5. L'explosion dans la vie

600 147 9
                                    

Betapa terkejutnya Ariga ketika ia dan Svarga hendak pulang, ternyata ada Damai datang berkunjung. Ketiganya bertemu di depan Caragana. Spontan ia memberi hormat sebelum mencium tangan abinya Shahreen yang dibalas dengan pelukan hangat. Sesudahnya ia mengenalkan siapa lelaki di hadapannya itu pada temannya yang segera memberi hormat juga sebelum mencium tangan.

"Mau balik?" tanya Damai yang diangguki oleh Ariga.

"Iya, Om. Mau ketemu Shahreen? Ada di ruangannya tadi," kata Ariga.

Damai mengangguk. "Bisa ngobrol sebentar?"

"Siap, bisa." Ariga juga mengangguk.

"Nggak sedang terburu-buru, kan? Kapan balik ke Semarang?" tanya Damai.

"Siap, tidak, Bapak. Masih nanti kami kembali ke Semarang," jawab Svarga.

Ketiganya pun kembali memasuki kafe dan mencari tempat duduk.

"Om mau tanya sesuatu sama kamu." Damai menatap lelaki muda bermata abu-abu kebiruan di sampingnya dan bicara tanpa basa-basi.

"Siap." Ariga mengangguk. Ia merasa ada sesuatu yang akan dibicarakan oleh Damai, sudah kelihatan dari ekspresinya dan itu, terus terang saja membuatnya sedikit ketar-ketir, tetapi berusaha disembunyikannya meskipun mungkin Damai bisa melihatnya.

"Kamu kemarin ke sini?" tanya Damai kali ini lebih tenang, bahkan ia duduk semakin bersandar di kursinya.

Pertanyaan Damai adalah pertanyaan yang umum dan sangat biasa, tetapi jantung Ariga terasa seperti melompat jauh. Dengan usaha ekstra keras walau bisa jadi sia-sia, ia tetap mencoba menutupinya.

"Siap, kemarin saya ke sini karena Mamak minta begitu saya pulang, saya disuruh membawakan mi yang dibuat Mamak khusus untuk Shahreen," jawab Ariga dengan nada yang setenang mungkin.

"Ketemu seseorang?" tanya Damai lagi.

"Seseorang?" Ariga menatap abinya Shahreen dengan bingung. "Izin,Om, seseorang itu..."

"Kemarin Shahreen ada tamu?"

"Tamu? Oh, ya, saya lihat kemarin ada tamu untuk Shahreen tapi Shahreen menyuruh saya langsung menunggu di ruangannya, jadi saya tidak tahu siapa dia." Ariga menjelaskan sembari mengingat-ingat apa yang terjadi kemarin.

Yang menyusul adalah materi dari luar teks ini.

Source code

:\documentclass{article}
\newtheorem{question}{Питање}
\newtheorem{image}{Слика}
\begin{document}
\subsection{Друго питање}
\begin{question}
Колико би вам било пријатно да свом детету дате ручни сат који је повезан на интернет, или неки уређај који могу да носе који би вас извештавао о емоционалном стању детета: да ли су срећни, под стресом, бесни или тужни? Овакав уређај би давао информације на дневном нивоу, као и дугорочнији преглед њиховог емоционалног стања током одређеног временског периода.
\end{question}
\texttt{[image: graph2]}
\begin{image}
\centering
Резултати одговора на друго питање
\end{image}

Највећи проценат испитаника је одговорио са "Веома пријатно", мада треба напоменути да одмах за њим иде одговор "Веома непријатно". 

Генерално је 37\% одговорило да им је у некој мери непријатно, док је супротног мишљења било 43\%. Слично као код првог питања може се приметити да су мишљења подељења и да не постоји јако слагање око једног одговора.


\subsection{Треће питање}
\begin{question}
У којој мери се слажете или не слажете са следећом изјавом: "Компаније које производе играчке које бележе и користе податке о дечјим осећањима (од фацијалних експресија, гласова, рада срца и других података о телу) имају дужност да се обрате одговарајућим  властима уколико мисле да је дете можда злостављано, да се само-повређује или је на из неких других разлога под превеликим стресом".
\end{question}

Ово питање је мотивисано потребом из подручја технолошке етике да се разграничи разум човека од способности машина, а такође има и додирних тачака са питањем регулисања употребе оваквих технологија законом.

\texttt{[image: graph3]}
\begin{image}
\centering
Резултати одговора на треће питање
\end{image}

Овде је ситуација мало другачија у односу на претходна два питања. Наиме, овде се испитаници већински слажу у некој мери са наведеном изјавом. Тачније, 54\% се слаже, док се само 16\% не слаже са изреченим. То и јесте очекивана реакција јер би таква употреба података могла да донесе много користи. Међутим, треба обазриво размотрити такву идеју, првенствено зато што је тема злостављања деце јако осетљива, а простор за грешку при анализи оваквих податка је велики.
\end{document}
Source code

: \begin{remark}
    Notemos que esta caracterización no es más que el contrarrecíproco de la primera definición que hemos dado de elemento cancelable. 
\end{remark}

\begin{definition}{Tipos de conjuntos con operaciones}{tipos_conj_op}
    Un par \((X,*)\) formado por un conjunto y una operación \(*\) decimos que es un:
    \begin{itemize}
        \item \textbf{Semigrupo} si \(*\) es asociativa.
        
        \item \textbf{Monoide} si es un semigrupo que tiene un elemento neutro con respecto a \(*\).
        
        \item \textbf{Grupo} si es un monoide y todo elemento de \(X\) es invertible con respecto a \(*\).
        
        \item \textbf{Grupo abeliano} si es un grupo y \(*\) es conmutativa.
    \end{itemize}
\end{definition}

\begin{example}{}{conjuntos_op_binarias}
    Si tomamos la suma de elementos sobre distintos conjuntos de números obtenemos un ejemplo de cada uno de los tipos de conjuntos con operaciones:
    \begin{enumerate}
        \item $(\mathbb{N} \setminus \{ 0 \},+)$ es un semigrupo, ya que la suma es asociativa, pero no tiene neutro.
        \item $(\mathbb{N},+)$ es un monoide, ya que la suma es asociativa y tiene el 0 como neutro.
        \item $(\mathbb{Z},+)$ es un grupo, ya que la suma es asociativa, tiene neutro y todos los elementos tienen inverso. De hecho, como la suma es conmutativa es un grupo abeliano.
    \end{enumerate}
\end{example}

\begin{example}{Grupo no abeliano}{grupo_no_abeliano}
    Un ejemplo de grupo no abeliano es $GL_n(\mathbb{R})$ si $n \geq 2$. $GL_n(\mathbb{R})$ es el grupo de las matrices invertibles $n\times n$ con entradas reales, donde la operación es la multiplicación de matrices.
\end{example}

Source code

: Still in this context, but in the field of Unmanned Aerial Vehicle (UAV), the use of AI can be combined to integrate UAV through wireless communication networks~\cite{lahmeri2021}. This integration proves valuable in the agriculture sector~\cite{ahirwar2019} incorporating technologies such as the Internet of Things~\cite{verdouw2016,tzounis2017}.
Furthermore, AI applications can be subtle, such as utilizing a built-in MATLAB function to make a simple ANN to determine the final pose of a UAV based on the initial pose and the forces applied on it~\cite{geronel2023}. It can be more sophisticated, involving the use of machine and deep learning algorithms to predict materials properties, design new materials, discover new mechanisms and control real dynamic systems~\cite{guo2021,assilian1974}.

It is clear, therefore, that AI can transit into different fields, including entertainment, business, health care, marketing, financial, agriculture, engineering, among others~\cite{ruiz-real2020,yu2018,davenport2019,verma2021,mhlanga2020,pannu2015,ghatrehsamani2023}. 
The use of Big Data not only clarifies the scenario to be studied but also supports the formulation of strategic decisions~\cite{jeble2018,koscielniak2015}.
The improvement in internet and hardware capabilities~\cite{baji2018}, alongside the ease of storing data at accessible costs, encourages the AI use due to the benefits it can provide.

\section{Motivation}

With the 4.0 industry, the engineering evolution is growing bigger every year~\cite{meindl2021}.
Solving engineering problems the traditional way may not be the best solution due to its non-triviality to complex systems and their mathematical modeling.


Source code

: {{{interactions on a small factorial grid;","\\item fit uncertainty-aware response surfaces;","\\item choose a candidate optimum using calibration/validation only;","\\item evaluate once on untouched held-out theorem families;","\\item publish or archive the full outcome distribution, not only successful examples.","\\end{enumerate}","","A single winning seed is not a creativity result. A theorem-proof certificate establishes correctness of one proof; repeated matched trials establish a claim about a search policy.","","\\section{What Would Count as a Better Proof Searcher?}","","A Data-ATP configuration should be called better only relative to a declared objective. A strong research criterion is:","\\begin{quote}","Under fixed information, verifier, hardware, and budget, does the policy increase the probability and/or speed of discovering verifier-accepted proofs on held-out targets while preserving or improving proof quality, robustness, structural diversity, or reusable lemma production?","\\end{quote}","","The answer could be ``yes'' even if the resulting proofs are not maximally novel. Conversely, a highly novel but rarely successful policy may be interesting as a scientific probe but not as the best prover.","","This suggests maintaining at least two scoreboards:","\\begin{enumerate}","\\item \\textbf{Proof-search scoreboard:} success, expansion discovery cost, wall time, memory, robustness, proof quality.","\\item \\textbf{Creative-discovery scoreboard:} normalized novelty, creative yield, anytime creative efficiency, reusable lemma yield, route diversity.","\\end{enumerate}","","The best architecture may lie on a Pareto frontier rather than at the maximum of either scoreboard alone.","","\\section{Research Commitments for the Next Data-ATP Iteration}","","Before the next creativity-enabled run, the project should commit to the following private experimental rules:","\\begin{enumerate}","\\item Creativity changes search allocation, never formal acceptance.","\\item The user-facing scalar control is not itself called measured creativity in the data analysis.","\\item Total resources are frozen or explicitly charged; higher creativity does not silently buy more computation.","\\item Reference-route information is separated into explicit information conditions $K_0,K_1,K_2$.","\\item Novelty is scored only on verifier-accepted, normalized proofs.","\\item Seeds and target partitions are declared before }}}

"Kenapa kamu langsung disuruh pergi?"

Pertanyaan Damai membuat Ariga menaikkan kedua alisnya seketika. "Kenapa? Saya kurang paham, hanya saja Shahreen seperti tidak nyaman begitu kedatangan tamunya. Niatnya saya langsung pulang, barangkali tamunya ada perlu atau apa, rupanya tak butuh waktu lama dia sudah menemui saya lagi. Izin, Om, ada masalah? Shahreen nggak apa-apa, kan?" Tanpa sadar ia menoleh ke arah kantor di mana sedari tadi sang pemilik kafe berada.

"Nggak apa-apa. Terima kasih informasinya." Damai menepuk bahu Ariga sambil berdiri. "Kalian berdua hati-hati di jalan terutama saat kembali ke Semarang."

"Siap," sahut Ariga dan Svarga serentak sembari ikut berdiri.

"Saya masuk dulu, ya?" pamit Damai kemudian berlalu dari keduanya.

Ariga dan Svarga masih berdiri hingga Damai betul-betul menghilang dari balik pintu ke arah ruangan putrinya, barulah setelah itu keduanya juga meninggalkan kafe.

"Kamu kenapa, seperti kepikiran gitu, bro?" Svarga menepuk bahu temannya cukup keras.

"Aku curiga ada yang nggak beres," jawab Ariga pelan sambil terus jalan ke parkiran. Mengenyam pendidikan hingga ditugaskan di satuan yang sama membuat keduanya dekat dan hal itu membuat cukup terbuka satu sama lain.